**Task item**
Only the lines that include "group" should be copied from the data below.

[[ Input, beginning ]]

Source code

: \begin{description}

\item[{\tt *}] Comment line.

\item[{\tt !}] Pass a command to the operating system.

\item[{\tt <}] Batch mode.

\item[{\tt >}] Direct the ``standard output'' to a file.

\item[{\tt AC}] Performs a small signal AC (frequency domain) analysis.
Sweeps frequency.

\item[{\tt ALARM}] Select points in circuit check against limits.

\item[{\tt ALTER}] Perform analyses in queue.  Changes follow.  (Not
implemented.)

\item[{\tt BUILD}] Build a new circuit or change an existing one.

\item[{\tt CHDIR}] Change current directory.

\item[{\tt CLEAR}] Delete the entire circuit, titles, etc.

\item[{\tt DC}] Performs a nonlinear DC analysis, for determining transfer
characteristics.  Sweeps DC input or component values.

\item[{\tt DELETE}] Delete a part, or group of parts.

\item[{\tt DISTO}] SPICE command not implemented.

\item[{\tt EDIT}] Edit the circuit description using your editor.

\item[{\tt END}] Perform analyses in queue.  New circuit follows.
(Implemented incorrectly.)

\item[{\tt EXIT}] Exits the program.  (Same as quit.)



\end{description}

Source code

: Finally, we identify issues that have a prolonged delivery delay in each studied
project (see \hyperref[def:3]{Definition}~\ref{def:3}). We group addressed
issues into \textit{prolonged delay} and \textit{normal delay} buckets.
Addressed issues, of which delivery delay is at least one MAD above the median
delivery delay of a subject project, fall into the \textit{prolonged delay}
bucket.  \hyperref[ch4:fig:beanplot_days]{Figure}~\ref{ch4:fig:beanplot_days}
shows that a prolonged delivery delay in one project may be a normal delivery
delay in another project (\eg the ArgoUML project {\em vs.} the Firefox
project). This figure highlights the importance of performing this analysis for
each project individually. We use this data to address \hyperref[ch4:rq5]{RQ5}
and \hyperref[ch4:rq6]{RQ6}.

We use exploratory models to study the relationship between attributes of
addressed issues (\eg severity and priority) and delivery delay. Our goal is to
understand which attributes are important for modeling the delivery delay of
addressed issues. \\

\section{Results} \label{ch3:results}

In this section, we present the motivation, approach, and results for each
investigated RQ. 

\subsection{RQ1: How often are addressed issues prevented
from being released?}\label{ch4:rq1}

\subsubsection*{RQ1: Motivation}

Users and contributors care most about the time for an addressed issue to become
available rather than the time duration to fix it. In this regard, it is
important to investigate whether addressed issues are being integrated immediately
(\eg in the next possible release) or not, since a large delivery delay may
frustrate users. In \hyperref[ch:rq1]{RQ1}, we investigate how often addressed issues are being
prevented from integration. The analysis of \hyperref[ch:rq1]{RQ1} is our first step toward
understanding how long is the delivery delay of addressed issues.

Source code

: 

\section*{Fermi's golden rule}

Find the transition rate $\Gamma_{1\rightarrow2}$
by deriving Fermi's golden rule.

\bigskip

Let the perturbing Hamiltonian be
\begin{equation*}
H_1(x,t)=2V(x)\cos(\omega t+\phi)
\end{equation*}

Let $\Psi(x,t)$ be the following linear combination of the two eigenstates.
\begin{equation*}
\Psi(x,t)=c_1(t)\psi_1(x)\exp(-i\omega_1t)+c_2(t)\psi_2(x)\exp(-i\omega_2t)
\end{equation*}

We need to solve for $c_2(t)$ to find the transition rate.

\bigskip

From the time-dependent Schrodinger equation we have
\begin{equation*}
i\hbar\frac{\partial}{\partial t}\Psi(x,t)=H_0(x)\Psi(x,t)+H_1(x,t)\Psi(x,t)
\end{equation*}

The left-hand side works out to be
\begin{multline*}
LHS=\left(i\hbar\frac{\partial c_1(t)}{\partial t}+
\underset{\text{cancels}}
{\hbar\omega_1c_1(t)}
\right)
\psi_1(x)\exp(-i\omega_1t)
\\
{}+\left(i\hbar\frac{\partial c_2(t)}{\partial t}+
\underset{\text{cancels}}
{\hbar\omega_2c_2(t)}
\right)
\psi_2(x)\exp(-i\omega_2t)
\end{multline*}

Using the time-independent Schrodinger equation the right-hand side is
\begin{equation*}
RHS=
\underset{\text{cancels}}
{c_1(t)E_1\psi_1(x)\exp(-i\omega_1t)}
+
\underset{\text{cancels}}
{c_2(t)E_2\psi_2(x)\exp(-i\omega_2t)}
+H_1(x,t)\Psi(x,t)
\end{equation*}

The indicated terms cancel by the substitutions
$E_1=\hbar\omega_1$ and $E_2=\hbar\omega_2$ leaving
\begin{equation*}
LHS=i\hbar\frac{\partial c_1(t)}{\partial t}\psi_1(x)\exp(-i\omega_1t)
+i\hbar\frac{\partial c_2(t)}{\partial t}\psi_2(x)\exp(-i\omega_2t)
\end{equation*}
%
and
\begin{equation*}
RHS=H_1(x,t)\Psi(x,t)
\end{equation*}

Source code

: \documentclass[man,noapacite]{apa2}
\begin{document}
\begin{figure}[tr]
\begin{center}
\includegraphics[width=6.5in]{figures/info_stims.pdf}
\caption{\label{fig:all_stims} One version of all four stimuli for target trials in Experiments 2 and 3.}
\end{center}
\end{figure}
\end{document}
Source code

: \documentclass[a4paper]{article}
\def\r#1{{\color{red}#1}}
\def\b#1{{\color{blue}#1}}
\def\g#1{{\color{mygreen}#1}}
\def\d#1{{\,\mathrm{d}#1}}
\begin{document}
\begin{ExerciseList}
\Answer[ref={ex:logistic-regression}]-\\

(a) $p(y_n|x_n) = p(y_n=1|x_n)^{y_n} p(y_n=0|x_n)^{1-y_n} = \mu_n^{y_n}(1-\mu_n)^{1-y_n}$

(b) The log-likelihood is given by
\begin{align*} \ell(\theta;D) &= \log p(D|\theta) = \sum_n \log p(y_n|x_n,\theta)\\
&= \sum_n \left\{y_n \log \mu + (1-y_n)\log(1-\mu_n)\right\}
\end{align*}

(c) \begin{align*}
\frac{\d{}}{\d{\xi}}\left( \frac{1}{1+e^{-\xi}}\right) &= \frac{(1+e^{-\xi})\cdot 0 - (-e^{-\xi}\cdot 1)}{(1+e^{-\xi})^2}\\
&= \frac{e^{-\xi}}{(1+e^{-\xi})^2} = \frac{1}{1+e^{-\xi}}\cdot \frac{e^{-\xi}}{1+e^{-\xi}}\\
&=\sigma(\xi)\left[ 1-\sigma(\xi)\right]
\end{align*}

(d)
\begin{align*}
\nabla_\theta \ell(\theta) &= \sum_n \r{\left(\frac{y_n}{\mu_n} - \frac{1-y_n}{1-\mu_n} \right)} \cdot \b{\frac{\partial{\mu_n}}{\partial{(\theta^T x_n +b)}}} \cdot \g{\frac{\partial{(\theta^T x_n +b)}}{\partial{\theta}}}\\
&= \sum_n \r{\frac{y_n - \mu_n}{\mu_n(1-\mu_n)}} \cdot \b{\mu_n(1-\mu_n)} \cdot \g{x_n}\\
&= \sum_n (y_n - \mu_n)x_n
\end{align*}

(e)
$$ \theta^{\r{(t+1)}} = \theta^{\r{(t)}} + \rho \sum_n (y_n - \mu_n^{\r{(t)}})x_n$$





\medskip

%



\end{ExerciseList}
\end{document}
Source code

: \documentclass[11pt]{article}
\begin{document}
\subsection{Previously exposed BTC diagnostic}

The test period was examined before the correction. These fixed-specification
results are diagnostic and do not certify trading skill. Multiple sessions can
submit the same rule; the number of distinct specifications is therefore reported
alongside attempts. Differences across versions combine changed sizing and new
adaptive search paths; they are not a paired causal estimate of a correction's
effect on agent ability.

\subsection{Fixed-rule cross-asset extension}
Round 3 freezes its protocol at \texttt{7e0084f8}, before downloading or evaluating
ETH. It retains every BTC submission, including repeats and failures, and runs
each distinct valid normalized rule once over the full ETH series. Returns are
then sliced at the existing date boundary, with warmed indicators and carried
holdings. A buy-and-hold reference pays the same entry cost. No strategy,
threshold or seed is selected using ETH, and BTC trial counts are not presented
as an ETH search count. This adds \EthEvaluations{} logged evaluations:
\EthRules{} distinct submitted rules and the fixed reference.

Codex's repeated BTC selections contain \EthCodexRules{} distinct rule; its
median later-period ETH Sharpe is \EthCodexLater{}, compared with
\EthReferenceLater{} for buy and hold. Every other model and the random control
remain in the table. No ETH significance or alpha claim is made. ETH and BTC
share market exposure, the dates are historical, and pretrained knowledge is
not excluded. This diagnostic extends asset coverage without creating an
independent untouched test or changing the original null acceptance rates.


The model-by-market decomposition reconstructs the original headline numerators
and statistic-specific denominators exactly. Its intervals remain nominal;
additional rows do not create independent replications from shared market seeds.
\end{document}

[[ Input, end ]]

**Exercise response**
\item[{\tt DELETE}] Delete a part, or group of parts.
project (see \hyperref[def:3]{Definition}~\ref{def:3}). We group addressed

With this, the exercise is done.